I’d like to continue the discussion on storage savings technologies. In my recent post on Dedupe and Compression I attempted to clarify the differences in the data reduction capabilities between each technology and demonstrate how the two deliver even greater savings when used in conjunction. Let’s expand the conversation by digging into Thin Provisioning, likely the most widely available storage savings technology.
Provisioning storage in the traditional sense follows the “If you build it, they will come” aka the Field of Dreams model. Storage capacity is preallocated in anticipation of eventually, someday storing data. As a result this model requires storage and application administrators to develop a set of data growth forecasting skills, which with the benefit of time, we’ve learned are inaccurate more often than not.
At a high level, Thin Provisioning (T.P.) is a virtual provisioning mechanism that allows addressable storage capacity to be provisioned without consuming or reserving physical capacity. The latter is allocated on-demand, as data is being written. This dynamic capability eliminates physical capacity lost as free space within traditional, thick provisioned LUNs, volumes and virtual disks.
If you’d like a deep dive into the details of thin and thick provisioned virtual disks see these posts: Thin Provisioning Part 1: The Basics & Part 2: Going Beyond.
Clarifying the Role of Thin Provisioning
Data Deduplication, Compression and Thin Provisioning take different paths to delivering storage efficiencies. Here’s the simple way I view these technologies:
- By removing unused reserve space, Thin Provisioning maximizes physical storage capacity
- By reducing data, Dedupe and Compression increase physical storage capacity
Leveraging multiple storage savings technologies can provide unprecedented gains in usable storage capacity, resulting in significant reduction in storage costs. Pure Storage publishes the Dedupe Ticker, a publicly available real-time display of the actual data reduction and thin provisioning savings realized by our customer base. This data spans all applications and highlights the 2X multiplier I’ve previously referred to. As you can see Dedupe & Compression combine to drive an average 6:1 data reduction.

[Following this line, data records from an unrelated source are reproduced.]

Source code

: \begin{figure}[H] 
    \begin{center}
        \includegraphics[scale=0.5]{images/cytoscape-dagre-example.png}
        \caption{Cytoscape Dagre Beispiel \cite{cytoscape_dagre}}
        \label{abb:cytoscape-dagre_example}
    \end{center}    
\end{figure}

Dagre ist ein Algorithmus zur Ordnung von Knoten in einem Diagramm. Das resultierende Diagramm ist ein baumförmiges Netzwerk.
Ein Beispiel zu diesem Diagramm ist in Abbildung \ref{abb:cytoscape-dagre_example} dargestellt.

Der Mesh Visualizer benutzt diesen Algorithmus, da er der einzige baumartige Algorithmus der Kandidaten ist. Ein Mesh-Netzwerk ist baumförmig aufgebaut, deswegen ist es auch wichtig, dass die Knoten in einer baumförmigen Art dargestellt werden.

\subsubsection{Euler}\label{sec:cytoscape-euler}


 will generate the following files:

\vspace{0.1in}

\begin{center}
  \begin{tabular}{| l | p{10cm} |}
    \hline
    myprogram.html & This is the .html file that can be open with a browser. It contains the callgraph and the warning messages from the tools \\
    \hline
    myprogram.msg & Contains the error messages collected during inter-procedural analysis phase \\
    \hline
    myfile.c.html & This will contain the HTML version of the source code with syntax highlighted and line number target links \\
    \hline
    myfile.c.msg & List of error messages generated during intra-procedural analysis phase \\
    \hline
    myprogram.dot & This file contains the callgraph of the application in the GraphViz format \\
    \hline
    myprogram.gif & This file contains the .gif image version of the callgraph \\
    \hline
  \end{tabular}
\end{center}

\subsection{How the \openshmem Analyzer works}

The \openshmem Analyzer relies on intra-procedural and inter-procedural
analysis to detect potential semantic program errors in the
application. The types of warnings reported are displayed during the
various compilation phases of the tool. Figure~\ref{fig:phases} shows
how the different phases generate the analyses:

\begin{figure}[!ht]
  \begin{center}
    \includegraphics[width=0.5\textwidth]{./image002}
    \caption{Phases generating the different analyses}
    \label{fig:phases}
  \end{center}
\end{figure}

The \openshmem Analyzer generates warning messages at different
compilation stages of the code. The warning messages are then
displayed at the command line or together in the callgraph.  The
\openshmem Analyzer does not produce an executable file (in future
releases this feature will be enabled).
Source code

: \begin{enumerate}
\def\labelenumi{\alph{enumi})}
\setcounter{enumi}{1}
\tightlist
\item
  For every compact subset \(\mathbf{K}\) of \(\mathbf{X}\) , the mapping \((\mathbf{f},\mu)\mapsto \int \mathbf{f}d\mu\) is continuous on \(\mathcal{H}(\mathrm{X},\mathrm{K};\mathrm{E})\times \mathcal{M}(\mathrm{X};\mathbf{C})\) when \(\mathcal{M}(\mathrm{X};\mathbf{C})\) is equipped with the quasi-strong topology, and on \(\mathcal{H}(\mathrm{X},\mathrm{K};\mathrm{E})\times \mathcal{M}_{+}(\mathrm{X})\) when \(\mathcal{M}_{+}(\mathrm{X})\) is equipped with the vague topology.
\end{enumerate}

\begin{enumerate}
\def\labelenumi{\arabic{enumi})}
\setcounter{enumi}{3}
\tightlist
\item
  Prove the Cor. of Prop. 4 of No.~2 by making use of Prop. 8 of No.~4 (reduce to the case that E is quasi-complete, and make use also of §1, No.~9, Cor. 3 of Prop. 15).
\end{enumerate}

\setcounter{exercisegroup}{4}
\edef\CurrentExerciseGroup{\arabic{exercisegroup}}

When you add Thin Provisioning to the data reduction technologies, storage savings increase to nearly 13:1. Now I must admit, measuring the savings from Thin Provisioning is somewhat nuanced. While T.P. makes it easier to fill a drive or array to capacity it doesn’t actually increase the amount of addressable storage on the drive or array. As a result the ‘benefits’ of thin provisioning can be overstated. Allow me to demonstrate how easy it is to manipulate the ‘thin provisioning effect on savings’.
Let’s compare 8 TB of data stored on a 10 TB and a 100TB Thin Provisioned LUN. You’ll notice the former provides 20% savings where as the latter 92%.
The logical data set remained 8 TB and the deduped capacity at 4 TB, yet by simply adjusting the capacity of the T.P. LUN we see an increase in T.P. Savings. There was no impact on the volume of data that is or can be stored.
In Closing
You should absolutely use every storage saving technology available on your array. The combination of Dedupe, Compression and Thin Provisioning along with additional technologies including SCSI unmap, array clones, and the removal of patterns and zeros are critical to scaling storage in the world of fixed physical datacenter capacity. This is the new norm – embrace it!
With that said… be cautious around any emphasis on Thin Provisioning. While I’m not suggesting that there’s no value to T.P., you need to watch out for the ‘thin provisioning effect on savings’ as it can set false expectations. Don’t take my word for it, see the example below from Big Storage.
Unlike dedupe and compression technologies, I think promise of thin provisioning is not about increasing the amount of addressable storage on the drive or array, rather it is to reduce administration tasks. Ex: As administrator can allocate disk space with growth/future demand in mind and not worry about increasing individual allocations but only worry about monitoring and adding more (or higher capacity) disks at the storage layer.
Moreover all of these technologies/techniques can be used together.
I am new to this area and I would appreciate your response.
Regards!
In reference to my earlier comment, I think the post should say what thin provisioning is good for in addition to what it shouldn’t be mistaken for- Admins won’t allocate disk space on servers based on how much data is actually stored, but based on the storage needs in the near/mid-term future. Thin provisioning allows them to allocate storage to the highest needs anticipated without actually buying any hardware – resulting in cost savings.
If a lots of servers are thin provisioned like that, an admin can monitor storage growth at storage layer (macro level) and add more disks when actual usage reached 70-80% or more without worrying about allocations at the server level to the most part.